Task input:
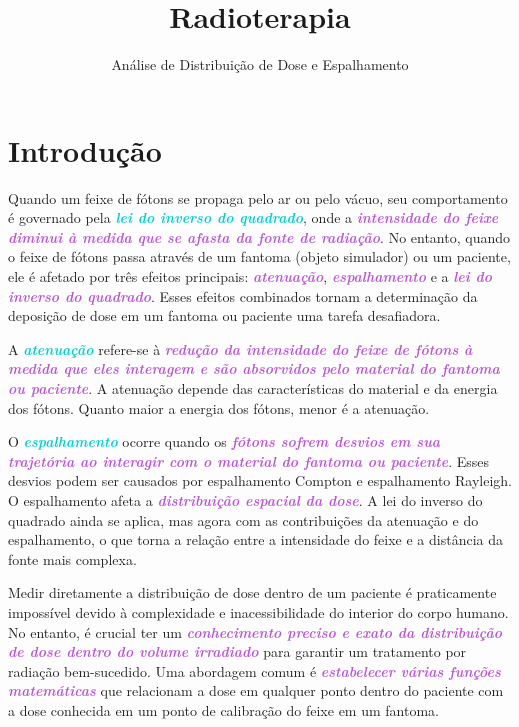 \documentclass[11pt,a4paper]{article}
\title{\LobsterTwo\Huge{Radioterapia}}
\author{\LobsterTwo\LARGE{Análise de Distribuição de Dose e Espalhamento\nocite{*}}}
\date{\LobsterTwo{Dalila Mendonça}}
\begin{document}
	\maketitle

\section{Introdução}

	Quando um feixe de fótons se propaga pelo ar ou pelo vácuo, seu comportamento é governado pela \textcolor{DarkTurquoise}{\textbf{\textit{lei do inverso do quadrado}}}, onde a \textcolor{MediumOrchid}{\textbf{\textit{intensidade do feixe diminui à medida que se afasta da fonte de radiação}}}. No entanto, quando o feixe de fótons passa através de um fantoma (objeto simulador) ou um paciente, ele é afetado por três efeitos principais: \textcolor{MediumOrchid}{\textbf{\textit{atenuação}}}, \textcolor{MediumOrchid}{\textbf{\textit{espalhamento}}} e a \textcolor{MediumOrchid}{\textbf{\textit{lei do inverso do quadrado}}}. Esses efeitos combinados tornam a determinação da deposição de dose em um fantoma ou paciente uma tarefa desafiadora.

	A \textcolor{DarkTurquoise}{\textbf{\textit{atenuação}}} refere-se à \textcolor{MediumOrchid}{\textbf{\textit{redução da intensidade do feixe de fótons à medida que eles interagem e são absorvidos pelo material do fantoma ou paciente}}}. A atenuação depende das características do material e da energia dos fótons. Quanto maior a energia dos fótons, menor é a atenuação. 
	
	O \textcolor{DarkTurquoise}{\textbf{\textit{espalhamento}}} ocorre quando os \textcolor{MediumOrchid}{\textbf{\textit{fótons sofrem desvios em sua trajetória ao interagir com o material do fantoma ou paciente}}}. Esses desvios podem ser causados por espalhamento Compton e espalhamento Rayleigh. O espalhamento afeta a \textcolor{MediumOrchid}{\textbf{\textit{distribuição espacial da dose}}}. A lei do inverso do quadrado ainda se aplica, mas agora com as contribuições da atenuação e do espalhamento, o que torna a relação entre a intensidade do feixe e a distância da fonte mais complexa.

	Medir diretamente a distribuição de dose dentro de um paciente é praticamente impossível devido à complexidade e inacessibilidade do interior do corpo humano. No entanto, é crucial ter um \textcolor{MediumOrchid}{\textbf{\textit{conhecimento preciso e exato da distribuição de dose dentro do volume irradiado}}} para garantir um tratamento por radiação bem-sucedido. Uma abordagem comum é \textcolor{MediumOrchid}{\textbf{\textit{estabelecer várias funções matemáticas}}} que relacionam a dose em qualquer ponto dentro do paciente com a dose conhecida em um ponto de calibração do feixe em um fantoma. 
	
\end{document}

Activity: Across the listing above, report every line where "material" occurs.

Result of this task:
	A \textcolor{DarkTurquoise}{\textbf{\textit{atenuação}}} refere-se à \textcolor{MediumOrchid}{\textbf{\textit{redução da intensidade do feixe de fótons à medida que eles interagem e são absorvidos pelo material do fantoma ou paciente}}}. A atenuação depende das características do material e da energia dos fótons. Quanto maior a energia dos fótons, menor é a atenuação. 
	O \textcolor{DarkTurquoise}{\textbf{\textit{espalhamento}}} ocorre quando os \textcolor{MediumOrchid}{\textbf{\textit{fótons sofrem desvios em sua trajetória ao interagir com o material do fantoma ou paciente}}}. Esses desvios podem ser causados por espalhamento Compton e espalhamento Rayleigh. O espalhamento afeta a \textcolor{MediumOrchid}{\textbf{\textit{distribuição espacial da dose}}}. A lei do inverso do quadrado ainda se aplica, mas agora com as contribuições da atenuação e do espalhamento, o que torna a relação entre a intensidade do feixe e a distância da fonte mais complexa.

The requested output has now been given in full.